Below are entries. Pull out all lines containing "亚述学等".

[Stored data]
....

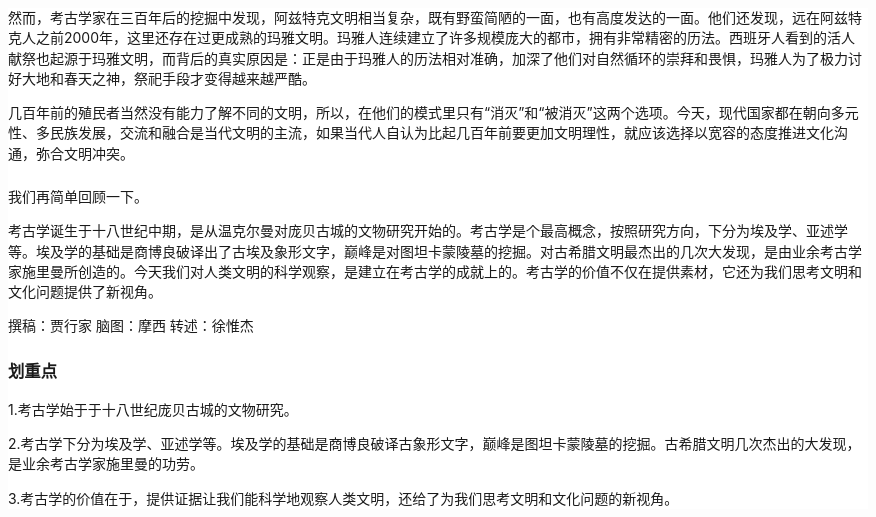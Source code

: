 然而，考古学家在三百年后的挖掘中发现，阿兹特克文明相当复杂，既有野蛮简陋的一面，也有高度发达的一面。他们还发现，远在阿兹特克人之前2000年，这里还存在过更成熟的玛雅文明。玛雅人连续建立了许多规模庞大的都市，拥有非常精密的历法。西班牙人看到的活人献祭也起源于玛雅文明，而背后的真实原因是：正是由于玛雅人的历法相对准确，加深了他们对自然循环的崇拜和畏惧，玛雅人为了极力讨好大地和春天之神，祭祀手段才变得越来越严酷。

几百年前的殖民者当然没有能力了解不同的文明，所以，在他们的模式里只有“消灭”和“被消灭”这两个选项。今天，现代国家都在朝向多元性、多民族发展，交流和融合是当代文明的主流，如果当代人自认为比起几百年前要更加文明理性，就应该选择以宽容的态度推进文化沟通，弥合文明冲突。

###   



我们再简单回顾一下。

考古学诞生于十八世纪中期，是从温克尔曼对庞贝古城的文物研究开始的。考古学是个最高概念，按照研究方向，下分为埃及学、亚述学等。埃及学的基础是商博良破译出了古埃及象形文字，巅峰是对图坦卡蒙陵墓的挖掘。对古希腊文明最杰出的几次大发现，是由业余考古学家施里曼所创造的。今天我们对人类文明的科学观察，是建立在考古学的成就上的。考古学的价值不仅在提供素材，它还为我们思考文明和文化问题提供了新视角。

撰稿：贾行家
脑图：摩西
转述：徐惟杰

### 划重点

 1.考古学始于于十八世纪庞贝古城的文物研究。

 2.考古学下分为埃及学、亚述学等。埃及学的基础是商博良破译古象形文字，巅峰是图坦卡蒙陵墓的挖掘。古希腊文明几次杰出的大发现，是业余考古学家施里曼的功劳。

 3.考古学的价值在于，提供证据让我们能科学地观察人类文明，还给了为我们思考文明和文化问题的新视角。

....

▸ Written reply
考古学诞生于十八世纪中期，是从温克尔曼对庞贝古城的文物研究开始的。考古学是个最高概念，按照研究方向，下分为埃及学、亚述学等。埃及学的基础是商博良破译出了古埃及象形文字，巅峰是对图坦卡蒙陵墓的挖掘。对古希腊文明最杰出的几次大发现，是由业余考古学家施里曼所创造的。今天我们对人类文明的科学观察，是建立在考古学的成就上的。考古学的价值不仅在提供素材，它还为我们思考文明和文化问题提供了新视角。
 2.考古学下分为埃及学、亚述学等。埃及学的基础是商博良破译古象形文字，巅峰是图坦卡蒙陵墓的挖掘。古希腊文明几次杰出的大发现，是业余考古学家施里曼的功劳。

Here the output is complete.